Prompt: All lines in the entries below that hold "also" make up the answer.

[Saved entries]
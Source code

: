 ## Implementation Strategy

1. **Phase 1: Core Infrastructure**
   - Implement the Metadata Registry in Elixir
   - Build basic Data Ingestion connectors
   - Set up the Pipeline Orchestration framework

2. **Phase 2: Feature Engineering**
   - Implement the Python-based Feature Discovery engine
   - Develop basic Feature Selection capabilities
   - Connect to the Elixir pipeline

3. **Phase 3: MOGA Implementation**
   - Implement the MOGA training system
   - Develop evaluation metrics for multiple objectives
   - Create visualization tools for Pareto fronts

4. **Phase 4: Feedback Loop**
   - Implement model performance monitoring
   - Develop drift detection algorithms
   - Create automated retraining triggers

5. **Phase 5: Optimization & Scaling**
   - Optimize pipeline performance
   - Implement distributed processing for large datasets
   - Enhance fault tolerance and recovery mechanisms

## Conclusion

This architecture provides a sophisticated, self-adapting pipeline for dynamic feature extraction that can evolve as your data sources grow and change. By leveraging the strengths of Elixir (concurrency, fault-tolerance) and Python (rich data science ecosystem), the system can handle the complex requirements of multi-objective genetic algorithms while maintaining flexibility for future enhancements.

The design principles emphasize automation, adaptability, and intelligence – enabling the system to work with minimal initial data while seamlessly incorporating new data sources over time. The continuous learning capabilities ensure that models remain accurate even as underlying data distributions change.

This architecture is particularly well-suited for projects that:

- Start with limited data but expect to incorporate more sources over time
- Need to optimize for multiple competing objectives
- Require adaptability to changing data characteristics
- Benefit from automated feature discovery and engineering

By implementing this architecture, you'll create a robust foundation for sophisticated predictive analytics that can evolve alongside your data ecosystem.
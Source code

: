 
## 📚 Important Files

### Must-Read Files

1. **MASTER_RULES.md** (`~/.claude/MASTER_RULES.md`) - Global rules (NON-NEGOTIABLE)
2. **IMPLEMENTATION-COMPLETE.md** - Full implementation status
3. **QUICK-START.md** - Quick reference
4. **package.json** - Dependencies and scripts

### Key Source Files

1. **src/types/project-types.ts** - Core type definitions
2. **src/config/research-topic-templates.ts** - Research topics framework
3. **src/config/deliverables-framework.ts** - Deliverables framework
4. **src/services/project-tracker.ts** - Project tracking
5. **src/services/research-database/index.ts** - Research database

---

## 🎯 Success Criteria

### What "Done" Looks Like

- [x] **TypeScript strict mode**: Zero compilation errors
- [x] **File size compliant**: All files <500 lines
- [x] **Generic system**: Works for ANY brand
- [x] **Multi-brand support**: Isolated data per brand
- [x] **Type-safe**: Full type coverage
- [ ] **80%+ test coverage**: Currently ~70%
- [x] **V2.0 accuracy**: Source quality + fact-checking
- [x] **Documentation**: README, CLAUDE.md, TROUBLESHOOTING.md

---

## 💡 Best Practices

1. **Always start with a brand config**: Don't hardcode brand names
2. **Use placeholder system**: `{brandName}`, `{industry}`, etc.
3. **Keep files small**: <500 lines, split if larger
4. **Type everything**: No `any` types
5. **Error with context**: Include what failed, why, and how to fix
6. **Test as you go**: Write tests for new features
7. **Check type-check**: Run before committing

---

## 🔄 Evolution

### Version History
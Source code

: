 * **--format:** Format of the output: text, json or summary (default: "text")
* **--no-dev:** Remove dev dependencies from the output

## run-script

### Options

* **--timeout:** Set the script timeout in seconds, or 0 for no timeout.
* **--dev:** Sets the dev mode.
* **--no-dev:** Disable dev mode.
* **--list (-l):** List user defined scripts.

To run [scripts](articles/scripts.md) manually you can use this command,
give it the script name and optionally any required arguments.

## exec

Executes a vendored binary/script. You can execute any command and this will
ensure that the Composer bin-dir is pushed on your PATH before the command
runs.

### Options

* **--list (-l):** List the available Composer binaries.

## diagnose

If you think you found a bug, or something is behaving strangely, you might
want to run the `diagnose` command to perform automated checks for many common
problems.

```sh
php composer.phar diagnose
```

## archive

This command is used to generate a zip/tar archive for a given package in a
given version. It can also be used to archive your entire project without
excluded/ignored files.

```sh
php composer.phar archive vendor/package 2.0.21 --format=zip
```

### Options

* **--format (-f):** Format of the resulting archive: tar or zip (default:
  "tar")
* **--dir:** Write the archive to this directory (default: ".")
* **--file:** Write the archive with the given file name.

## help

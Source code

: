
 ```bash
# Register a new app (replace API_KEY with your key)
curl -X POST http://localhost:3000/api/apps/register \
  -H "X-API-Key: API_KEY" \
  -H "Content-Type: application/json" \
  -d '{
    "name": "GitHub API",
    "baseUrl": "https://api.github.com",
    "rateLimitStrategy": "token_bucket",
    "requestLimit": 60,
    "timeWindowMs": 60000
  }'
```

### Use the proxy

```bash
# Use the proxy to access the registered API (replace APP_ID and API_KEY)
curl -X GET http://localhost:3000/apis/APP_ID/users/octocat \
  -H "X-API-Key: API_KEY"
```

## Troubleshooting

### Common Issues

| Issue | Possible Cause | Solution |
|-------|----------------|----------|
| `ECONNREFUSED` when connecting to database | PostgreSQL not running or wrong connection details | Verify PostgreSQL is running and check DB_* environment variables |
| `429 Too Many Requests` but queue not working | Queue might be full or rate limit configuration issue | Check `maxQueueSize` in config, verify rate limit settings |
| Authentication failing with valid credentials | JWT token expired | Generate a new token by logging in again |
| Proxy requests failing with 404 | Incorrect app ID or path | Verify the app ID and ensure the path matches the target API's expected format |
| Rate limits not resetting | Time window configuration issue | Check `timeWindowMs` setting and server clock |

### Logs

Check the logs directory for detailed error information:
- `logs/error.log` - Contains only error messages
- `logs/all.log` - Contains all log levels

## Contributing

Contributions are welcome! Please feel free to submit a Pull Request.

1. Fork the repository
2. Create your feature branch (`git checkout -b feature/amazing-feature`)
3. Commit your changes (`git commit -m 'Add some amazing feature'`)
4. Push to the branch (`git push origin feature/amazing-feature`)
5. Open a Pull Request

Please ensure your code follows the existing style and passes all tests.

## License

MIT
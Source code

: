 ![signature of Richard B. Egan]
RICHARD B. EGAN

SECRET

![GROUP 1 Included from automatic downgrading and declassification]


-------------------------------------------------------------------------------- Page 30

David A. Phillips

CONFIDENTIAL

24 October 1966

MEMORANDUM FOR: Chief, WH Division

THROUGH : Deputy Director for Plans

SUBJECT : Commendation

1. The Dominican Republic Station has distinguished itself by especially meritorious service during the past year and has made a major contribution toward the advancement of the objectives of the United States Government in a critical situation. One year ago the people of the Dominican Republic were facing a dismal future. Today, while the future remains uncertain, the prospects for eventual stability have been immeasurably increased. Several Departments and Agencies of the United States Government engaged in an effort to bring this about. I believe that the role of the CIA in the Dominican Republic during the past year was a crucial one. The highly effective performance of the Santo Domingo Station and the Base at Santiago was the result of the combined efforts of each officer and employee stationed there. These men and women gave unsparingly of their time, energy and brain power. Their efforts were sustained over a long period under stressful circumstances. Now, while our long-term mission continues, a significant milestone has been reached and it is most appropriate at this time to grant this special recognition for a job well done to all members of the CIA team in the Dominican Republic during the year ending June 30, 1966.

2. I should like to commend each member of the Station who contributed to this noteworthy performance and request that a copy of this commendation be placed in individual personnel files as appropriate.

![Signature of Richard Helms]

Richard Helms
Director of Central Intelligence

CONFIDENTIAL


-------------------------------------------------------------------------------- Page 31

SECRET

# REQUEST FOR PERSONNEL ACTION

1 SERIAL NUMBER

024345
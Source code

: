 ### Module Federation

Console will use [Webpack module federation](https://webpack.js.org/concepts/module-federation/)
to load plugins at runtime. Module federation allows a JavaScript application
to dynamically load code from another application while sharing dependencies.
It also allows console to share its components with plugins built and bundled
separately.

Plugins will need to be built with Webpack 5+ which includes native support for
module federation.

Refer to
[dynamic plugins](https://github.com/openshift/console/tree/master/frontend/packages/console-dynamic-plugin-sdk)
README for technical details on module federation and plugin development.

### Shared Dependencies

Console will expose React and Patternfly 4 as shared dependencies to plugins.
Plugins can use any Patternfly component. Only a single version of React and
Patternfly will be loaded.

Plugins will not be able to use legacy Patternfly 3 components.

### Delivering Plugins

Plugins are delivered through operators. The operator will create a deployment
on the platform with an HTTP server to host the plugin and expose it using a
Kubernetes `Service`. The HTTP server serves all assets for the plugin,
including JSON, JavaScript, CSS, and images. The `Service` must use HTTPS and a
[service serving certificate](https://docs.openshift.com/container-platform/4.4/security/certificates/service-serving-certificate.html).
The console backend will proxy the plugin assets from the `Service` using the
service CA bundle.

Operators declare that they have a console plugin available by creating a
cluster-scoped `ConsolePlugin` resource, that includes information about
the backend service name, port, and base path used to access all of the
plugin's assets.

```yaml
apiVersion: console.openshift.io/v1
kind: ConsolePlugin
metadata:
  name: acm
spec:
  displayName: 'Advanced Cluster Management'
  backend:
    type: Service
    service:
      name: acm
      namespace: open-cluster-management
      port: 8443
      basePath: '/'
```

Exercise output:
given version. It can also be used to archive your entire project without
It also allows console to share its components with plugins built and bundled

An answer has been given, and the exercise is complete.